The response reads as follows:
1. This is in reference to your FOIA request, dated 5 February, for any and all forms SF-LLL.
2. We do not maintain these forms; therefore, we have no records to give you.
3. If you decide to appeal this response, please write to the Secretary of the Air Force within 60 days from the date of this response, and include your reasons for appeal. Attach a copy of this response and address your letter to:
Secretary of the Air Force
THRU: 66 MSG/SCSF
63 Grenier Street
Hanscom AFB, MA 01731-2303
Line #2 strikes me as being oddly worded. I can understand if they don’t have any forms because ProLogic didn’t lobby on that particular contract, and didn’t file the form. Then the response should be that, after searching their files, there are no “responsive documents,” or some such. But what does it mean that they don’t maintain the forms?

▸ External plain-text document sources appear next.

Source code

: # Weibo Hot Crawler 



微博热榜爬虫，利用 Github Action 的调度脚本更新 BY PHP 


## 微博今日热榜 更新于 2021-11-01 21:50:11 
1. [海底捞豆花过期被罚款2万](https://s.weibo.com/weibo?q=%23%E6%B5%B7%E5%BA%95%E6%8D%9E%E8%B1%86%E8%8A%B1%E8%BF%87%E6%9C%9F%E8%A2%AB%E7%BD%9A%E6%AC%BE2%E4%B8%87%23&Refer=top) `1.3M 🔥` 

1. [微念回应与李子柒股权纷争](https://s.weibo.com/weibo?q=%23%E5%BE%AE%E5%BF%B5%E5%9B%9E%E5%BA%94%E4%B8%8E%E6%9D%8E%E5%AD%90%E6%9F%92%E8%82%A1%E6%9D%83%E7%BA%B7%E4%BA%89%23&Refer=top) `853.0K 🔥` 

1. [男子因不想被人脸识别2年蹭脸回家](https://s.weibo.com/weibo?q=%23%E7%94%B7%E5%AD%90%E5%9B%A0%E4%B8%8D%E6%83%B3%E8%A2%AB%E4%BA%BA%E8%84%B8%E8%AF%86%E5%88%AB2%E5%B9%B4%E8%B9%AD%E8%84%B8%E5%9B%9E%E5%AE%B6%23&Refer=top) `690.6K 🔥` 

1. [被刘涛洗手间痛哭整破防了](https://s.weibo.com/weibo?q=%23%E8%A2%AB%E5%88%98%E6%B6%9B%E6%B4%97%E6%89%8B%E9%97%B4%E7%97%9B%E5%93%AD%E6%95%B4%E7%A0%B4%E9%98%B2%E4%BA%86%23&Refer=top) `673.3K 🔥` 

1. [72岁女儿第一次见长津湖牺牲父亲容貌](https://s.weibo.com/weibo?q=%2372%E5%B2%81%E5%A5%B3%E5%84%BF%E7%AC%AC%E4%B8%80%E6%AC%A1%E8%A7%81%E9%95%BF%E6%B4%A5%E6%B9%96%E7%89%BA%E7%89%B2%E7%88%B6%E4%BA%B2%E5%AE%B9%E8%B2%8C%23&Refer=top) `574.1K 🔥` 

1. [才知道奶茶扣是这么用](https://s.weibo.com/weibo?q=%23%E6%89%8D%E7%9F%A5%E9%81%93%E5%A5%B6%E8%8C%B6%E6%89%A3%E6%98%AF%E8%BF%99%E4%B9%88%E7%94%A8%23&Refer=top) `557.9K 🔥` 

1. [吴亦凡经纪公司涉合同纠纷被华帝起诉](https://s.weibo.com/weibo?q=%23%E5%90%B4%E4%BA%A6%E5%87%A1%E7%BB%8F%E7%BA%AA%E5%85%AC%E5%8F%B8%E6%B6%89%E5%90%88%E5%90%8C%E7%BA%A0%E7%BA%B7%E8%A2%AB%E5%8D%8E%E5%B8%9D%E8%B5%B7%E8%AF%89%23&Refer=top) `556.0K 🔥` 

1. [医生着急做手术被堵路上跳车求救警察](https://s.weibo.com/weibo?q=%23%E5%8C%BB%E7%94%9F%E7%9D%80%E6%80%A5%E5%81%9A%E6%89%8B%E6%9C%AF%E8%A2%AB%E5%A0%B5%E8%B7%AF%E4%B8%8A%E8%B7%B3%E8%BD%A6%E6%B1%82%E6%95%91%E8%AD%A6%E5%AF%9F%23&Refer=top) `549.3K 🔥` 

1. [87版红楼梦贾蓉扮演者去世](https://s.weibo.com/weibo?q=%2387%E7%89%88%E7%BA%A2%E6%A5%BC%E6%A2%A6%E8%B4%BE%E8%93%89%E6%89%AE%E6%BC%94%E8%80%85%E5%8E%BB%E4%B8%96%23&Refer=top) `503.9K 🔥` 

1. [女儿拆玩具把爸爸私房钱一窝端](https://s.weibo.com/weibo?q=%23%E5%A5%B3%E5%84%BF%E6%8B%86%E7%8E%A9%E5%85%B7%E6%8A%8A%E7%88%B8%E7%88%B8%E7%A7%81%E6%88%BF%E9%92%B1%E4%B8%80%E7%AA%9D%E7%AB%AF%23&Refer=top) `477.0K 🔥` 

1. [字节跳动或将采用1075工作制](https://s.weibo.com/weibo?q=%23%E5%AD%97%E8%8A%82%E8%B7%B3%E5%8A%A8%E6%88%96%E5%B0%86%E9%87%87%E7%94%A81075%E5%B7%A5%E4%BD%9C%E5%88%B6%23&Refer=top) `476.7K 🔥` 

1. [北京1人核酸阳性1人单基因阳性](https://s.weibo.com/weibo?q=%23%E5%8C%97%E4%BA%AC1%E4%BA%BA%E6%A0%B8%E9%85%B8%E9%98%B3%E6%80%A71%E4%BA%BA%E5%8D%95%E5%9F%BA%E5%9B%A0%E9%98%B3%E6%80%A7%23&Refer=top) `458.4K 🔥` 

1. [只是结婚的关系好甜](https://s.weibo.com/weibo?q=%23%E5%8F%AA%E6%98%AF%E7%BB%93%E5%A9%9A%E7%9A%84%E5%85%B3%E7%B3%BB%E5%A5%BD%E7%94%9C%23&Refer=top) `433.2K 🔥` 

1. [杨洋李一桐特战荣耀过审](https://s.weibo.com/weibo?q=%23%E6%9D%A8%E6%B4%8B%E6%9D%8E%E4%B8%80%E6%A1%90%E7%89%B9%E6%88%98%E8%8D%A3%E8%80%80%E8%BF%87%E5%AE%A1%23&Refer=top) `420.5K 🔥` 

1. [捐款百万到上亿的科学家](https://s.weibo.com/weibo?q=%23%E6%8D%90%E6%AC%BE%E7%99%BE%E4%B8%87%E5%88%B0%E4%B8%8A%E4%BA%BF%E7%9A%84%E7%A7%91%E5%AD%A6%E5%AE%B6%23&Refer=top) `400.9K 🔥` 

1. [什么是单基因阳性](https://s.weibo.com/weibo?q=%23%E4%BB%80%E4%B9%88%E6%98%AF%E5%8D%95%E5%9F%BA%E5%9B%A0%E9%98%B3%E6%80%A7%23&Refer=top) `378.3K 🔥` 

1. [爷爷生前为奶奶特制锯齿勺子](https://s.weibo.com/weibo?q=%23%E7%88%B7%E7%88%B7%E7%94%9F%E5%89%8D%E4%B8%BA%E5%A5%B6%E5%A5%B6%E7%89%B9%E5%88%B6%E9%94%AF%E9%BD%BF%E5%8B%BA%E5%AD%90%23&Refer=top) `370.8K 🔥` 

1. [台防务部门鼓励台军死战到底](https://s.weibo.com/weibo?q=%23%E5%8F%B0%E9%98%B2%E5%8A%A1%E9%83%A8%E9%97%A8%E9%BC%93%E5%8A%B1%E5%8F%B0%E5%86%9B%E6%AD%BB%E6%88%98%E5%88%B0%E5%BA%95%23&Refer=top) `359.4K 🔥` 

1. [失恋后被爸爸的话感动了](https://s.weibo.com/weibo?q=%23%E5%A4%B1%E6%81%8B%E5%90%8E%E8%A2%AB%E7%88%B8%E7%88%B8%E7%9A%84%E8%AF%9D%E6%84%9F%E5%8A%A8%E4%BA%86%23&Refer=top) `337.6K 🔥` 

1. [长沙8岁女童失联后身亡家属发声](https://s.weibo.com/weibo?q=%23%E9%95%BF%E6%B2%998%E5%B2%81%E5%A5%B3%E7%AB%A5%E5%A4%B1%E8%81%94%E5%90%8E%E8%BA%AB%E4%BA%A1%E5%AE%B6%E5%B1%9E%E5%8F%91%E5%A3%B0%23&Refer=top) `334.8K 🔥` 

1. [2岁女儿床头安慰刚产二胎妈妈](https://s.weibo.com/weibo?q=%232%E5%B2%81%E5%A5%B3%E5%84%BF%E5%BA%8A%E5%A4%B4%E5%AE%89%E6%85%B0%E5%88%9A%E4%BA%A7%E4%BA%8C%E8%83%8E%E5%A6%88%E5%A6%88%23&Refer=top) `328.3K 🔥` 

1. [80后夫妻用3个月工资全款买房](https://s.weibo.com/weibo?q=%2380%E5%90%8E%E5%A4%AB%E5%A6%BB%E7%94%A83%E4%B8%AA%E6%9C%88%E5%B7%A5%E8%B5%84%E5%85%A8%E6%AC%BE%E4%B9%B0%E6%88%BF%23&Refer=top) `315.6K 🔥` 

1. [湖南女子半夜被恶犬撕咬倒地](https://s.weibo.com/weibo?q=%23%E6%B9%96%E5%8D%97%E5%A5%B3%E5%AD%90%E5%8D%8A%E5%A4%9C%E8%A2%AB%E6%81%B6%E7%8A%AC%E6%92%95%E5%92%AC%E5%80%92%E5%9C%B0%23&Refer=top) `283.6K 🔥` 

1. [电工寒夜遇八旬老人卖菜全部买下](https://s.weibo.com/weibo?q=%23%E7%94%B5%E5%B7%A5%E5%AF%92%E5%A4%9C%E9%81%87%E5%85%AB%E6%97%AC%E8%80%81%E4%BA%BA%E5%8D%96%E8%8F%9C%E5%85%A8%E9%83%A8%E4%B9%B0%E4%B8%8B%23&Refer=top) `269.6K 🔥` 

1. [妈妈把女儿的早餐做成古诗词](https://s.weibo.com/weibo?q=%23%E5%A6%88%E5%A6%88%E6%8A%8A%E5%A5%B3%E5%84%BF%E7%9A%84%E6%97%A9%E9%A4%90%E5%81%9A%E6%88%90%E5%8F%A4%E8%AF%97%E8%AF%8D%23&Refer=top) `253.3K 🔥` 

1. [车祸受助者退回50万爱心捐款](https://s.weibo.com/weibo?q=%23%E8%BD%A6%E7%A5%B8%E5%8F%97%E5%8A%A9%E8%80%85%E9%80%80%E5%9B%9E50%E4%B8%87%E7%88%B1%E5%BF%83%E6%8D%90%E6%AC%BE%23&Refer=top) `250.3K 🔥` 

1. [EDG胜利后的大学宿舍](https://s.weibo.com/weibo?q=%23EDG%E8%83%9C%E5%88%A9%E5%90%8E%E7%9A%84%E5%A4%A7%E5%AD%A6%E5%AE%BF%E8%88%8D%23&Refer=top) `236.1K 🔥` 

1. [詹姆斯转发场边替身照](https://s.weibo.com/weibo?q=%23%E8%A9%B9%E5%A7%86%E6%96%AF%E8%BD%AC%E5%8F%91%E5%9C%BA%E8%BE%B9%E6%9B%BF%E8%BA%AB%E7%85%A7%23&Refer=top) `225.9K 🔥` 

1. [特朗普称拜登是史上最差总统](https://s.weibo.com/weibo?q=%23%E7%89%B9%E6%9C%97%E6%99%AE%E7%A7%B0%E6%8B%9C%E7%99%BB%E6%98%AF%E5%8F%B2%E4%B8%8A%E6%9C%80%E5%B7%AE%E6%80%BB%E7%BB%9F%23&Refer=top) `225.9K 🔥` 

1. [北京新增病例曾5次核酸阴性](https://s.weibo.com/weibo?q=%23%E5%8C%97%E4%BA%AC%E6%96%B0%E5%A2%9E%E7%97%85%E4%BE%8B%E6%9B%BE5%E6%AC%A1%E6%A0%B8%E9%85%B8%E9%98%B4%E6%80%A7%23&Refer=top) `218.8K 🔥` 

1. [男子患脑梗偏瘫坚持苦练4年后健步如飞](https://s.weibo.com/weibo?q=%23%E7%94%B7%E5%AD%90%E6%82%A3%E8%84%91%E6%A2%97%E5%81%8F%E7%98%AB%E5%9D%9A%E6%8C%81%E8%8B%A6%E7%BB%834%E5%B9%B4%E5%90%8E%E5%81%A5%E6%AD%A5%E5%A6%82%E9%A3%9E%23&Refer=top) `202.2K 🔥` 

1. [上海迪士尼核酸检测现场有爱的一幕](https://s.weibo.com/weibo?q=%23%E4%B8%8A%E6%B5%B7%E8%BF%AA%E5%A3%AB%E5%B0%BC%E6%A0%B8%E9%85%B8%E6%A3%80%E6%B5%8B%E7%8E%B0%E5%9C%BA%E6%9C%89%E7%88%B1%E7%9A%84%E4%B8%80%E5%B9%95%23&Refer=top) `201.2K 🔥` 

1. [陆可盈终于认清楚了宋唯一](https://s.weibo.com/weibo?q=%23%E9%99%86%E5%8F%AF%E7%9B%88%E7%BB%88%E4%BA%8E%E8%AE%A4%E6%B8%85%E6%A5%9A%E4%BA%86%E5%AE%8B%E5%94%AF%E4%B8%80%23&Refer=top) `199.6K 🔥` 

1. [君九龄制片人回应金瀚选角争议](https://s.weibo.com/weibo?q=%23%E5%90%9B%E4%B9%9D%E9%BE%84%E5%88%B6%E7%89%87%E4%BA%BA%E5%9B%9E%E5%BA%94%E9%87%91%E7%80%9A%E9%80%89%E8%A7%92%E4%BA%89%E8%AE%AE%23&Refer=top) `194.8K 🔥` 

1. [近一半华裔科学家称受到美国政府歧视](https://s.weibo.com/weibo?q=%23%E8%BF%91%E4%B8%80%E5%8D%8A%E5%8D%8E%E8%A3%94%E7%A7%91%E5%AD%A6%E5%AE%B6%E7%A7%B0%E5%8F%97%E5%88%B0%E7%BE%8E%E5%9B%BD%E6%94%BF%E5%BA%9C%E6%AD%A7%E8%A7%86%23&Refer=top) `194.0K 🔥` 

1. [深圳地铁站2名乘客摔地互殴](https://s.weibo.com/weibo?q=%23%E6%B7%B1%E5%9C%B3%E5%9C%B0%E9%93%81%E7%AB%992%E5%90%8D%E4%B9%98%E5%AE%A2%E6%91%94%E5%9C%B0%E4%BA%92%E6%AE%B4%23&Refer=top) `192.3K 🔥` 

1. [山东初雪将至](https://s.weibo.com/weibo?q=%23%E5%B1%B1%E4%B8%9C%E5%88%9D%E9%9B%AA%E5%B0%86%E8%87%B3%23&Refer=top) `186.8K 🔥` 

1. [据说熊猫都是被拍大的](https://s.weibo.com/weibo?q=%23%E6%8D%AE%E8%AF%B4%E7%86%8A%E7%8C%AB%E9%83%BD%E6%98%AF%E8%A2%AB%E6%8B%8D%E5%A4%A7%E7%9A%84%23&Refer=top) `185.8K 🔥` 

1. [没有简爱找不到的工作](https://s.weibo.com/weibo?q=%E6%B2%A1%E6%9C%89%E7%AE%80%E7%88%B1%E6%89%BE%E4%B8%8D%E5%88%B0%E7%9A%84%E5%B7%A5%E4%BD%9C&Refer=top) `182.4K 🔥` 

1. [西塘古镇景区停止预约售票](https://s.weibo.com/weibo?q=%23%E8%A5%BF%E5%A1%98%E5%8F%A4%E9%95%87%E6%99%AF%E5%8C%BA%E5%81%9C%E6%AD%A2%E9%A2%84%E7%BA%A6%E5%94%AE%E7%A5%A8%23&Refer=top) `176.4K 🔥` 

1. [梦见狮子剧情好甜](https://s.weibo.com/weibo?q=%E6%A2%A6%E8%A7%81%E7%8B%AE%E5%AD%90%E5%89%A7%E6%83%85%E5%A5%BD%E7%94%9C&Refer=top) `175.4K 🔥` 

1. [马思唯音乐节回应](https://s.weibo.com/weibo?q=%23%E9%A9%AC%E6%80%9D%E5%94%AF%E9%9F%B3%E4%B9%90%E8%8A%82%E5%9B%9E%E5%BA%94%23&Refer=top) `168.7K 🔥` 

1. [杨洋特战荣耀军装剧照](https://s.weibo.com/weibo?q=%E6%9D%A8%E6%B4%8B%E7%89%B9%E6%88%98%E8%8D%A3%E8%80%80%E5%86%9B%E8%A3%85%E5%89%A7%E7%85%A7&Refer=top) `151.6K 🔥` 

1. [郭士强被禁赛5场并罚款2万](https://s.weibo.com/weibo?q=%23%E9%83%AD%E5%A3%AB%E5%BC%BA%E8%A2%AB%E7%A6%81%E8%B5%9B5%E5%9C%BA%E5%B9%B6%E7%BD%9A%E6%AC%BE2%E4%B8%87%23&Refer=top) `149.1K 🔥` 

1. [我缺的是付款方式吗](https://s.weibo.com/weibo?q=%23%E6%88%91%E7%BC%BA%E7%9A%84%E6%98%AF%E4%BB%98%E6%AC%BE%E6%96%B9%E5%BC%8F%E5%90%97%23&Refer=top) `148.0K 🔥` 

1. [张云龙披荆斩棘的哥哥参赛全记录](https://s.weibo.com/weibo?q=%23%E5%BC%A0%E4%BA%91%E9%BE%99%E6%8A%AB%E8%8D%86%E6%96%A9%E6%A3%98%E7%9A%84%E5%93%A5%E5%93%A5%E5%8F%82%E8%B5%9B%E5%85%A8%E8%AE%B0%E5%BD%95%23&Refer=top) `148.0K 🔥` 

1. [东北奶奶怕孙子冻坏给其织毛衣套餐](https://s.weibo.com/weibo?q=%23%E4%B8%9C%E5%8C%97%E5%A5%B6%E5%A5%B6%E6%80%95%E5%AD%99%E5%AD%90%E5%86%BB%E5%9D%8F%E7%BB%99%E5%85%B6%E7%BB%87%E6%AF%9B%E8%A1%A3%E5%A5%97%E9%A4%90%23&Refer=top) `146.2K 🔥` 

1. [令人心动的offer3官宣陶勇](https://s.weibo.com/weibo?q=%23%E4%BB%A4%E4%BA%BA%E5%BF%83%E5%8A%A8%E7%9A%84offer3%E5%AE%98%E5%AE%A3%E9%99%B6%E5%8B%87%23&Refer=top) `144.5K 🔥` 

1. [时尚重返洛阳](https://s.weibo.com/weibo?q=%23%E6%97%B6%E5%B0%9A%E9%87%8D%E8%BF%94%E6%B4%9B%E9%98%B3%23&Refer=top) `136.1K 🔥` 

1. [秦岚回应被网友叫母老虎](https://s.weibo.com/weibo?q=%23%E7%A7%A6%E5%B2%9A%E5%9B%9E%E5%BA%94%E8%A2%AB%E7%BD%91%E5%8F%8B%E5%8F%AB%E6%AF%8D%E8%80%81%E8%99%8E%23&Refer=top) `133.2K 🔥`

Does that mean they get them but send them somewhere else? Throw them out? That if they’re offered them, they refuse to take them? Rather than immediately file an appeal, I emailed back asking for clarification of item 2 of the response.
For the record, here is the portion of the Code of Regulations (32 CFR 28 for those keeping score at home) that requires “persons” (defined below as “an individual, corporation, company, association, authority, firm, partnership, society, State, and local government, regardless of whether such entity is operated for profit or not for profit”) “requesting or receiving” a contract, grant, loan and so on, to file form SF-LLL (shown in appendix B).
Bill Hobbs reports that a pair of lawmakers in the Tennessee legislature (one in the Senate, one in the House) have introduced a bill to make subcommittees, committees, and the two houses of the legislature itself subject to the state’s version of the Freedom of Information Act, known as the Open Records Act. Hobbs notes that you can track the progress of the legislation here.
So which member of the House, and which member of the Senate, will introduce similar legislation at the federal level? Congress, of course, is currently exempt from the Freedom of Information Act.